• _Work task_:
Restate the listing below word for word, pictures excluded.

• _Dataset extract_:
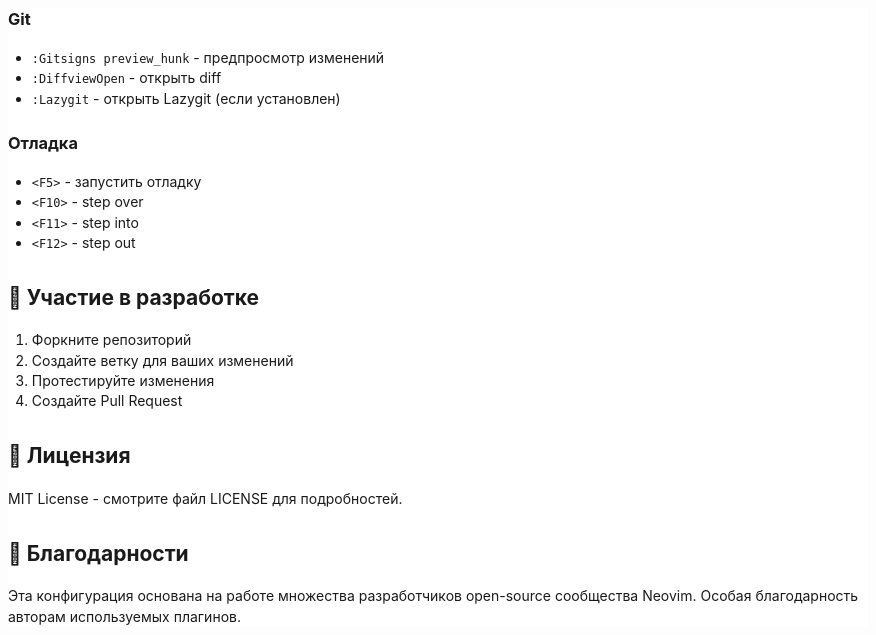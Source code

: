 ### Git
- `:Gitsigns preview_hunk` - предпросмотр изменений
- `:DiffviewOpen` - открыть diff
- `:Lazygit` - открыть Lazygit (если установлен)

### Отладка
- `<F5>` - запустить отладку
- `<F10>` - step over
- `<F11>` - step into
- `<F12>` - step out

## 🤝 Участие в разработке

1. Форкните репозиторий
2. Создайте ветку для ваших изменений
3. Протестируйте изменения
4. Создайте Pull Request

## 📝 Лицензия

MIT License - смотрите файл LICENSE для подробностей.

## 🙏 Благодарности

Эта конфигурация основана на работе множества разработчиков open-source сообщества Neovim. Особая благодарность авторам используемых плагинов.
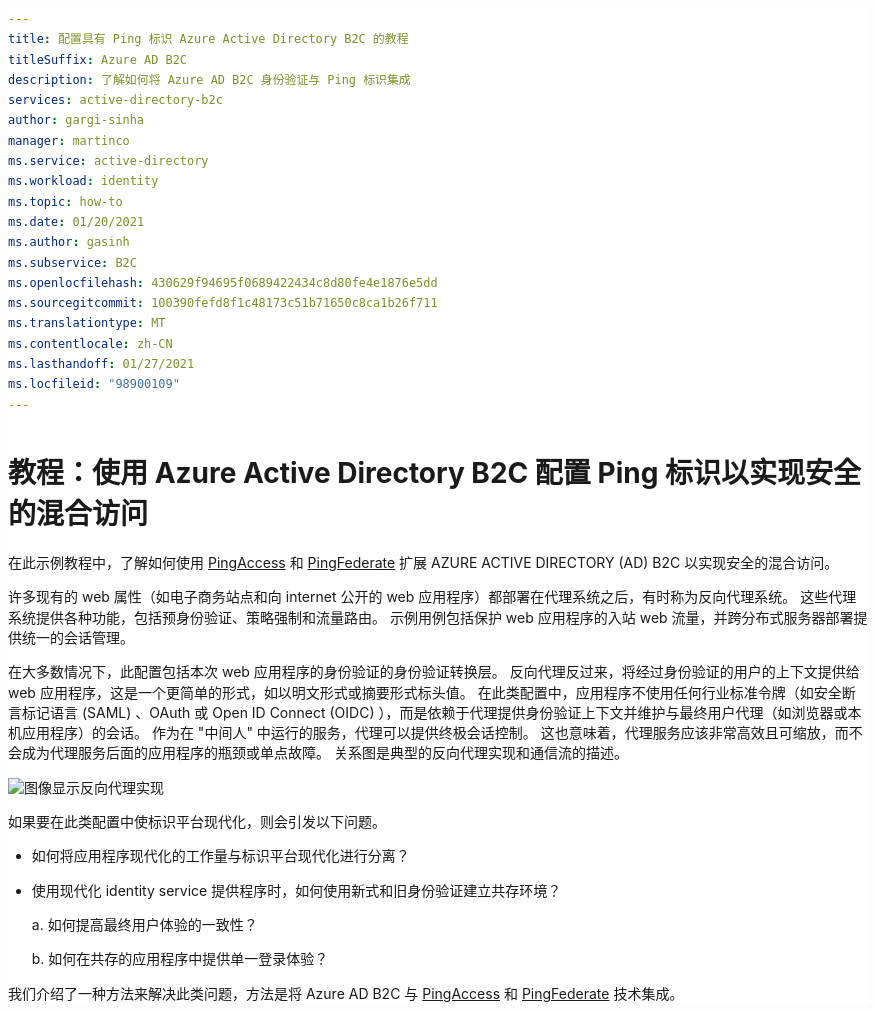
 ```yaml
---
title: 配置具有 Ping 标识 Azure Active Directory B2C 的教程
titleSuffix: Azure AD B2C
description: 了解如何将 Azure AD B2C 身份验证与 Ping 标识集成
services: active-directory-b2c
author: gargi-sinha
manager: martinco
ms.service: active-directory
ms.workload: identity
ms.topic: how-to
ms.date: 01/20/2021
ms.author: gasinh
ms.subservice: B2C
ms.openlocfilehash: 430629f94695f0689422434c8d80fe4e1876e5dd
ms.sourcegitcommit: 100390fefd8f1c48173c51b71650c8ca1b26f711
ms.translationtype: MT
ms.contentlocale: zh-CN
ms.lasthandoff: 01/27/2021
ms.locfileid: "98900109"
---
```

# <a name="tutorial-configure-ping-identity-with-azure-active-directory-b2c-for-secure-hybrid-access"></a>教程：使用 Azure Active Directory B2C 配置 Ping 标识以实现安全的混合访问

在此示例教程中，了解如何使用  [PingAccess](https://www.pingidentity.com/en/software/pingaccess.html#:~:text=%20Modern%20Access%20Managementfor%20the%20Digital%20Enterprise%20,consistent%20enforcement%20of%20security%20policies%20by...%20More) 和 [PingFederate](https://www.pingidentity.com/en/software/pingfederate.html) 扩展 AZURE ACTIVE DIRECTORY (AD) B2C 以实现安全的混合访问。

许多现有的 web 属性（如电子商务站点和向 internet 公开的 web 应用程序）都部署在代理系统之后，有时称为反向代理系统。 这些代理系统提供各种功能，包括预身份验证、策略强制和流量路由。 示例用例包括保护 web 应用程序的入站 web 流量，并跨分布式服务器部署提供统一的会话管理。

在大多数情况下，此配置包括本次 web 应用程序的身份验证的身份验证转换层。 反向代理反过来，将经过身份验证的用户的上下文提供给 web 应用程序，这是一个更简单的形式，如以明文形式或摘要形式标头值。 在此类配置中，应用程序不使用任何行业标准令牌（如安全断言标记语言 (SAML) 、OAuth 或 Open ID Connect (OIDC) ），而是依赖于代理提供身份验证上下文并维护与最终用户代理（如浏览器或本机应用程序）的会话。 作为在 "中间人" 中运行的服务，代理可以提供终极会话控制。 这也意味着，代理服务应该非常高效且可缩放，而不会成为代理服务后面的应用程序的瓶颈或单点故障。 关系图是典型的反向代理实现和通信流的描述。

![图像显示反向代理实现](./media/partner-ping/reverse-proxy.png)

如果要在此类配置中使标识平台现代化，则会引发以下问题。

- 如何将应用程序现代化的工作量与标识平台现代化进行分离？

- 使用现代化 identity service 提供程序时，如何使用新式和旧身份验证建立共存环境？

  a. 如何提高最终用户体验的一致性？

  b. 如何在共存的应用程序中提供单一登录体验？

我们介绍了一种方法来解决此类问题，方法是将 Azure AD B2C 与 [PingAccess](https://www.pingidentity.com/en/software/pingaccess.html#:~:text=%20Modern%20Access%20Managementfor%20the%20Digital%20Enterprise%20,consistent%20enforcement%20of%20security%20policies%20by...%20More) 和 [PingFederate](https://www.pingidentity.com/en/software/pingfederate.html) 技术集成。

• _Solution for this problem_:
Source code

: ### Git
- `:Gitsigns preview_hunk` - предпросмотр изменений
- `:DiffviewOpen` - открыть diff
- `:Lazygit` - открыть Lazygit (если установлен)

### Отладка
- `<F5>` - запустить отладку
- `<F10>` - step over
- `<F11>` - step into
- `<F12>` - step out

## 🤝 Участие в разработке

1. Форкните репозиторий
2. Создайте ветку для ваших изменений
3. Протестируйте изменения
4. Создайте Pull Request

## 📝 Лицензия

MIT License - смотрите файл LICENSE для подробностей.

## 🙏 Благодарности

Эта конфигурация основана на работе множества разработчиков open-source сообщества Neovim. Особая благодарность авторам используемых плагинов.
 ```yaml
---
title: 配置具有 Ping 标识 Azure Active Directory B2C 的教程
titleSuffix: Azure AD B2C
description: 了解如何将 Azure AD B2C 身份验证与 Ping 标识集成
services: active-directory-b2c
author: gargi-sinha
manager: martinco
ms.service: active-directory
ms.workload: identity
ms.topic: how-to
ms.date: 01/20/2021
ms.author: gasinh
ms.subservice: B2C
ms.openlocfilehash: 430629f94695f0689422434c8d80fe4e1876e5dd
ms.sourcegitcommit: 100390fefd8f1c48173c51b71650c8ca1b26f711
ms.translationtype: MT
ms.contentlocale: zh-CN
ms.lasthandoff: 01/27/2021
ms.locfileid: "98900109"
---
```

# <a name="tutorial-configure-ping-identity-with-azure-active-directory-b2c-for-secure-hybrid-access"></a>教程：使用 Azure Active Directory B2C 配置 Ping 标识以实现安全的混合访问

在此示例教程中，了解如何使用  [PingAccess](https://www.pingidentity.com/en/software/pingaccess.html#:~:text=%20Modern%20Access%20Managementfor%20the%20Digital%20Enterprise%20,consistent%20enforcement%20of%20security%20policies%20by...%20More) 和 [PingFederate](https://www.pingidentity.com/en/software/pingfederate.html) 扩展 AZURE ACTIVE DIRECTORY (AD) B2C 以实现安全的混合访问。

许多现有的 web 属性（如电子商务站点和向 internet 公开的 web 应用程序）都部署在代理系统之后，有时称为反向代理系统。 这些代理系统提供各种功能，包括预身份验证、策略强制和流量路由。 示例用例包括保护 web 应用程序的入站 web 流量，并跨分布式服务器部署提供统一的会话管理。

在大多数情况下，此配置包括本次 web 应用程序的身份验证的身份验证转换层。 反向代理反过来，将经过身份验证的用户的上下文提供给 web 应用程序，这是一个更简单的形式，如以明文形式或摘要形式标头值。 在此类配置中，应用程序不使用任何行业标准令牌（如安全断言标记语言 (SAML) 、OAuth 或 Open ID Connect (OIDC) ），而是依赖于代理提供身份验证上下文并维护与最终用户代理（如浏览器或本机应用程序）的会话。 作为在 "中间人" 中运行的服务，代理可以提供终极会话控制。 这也意味着，代理服务应该非常高效且可缩放，而不会成为代理服务后面的应用程序的瓶颈或单点故障。 关系图是典型的反向代理实现和通信流的描述。

![图像显示反向代理实现](./media/partner-ping/reverse-proxy.png)

如果要在此类配置中使标识平台现代化，则会引发以下问题。

- 如何将应用程序现代化的工作量与标识平台现代化进行分离？

- 使用现代化 identity service 提供程序时，如何使用新式和旧身份验证建立共存环境？

  a. 如何提高最终用户体验的一致性？

  b. 如何在共存的应用程序中提供单一登录体验？

我们介绍了一种方法来解决此类问题，方法是将 Azure AD B2C 与 [PingAccess](https://www.pingidentity.com/en/software/pingaccess.html#:~:text=%20Modern%20Access%20Managementfor%20the%20Digital%20Enterprise%20,consistent%20enforcement%20of%20security%20policies%20by...%20More) 和 [PingFederate](https://www.pingidentity.com/en/software/pingfederate.html) 技术集成。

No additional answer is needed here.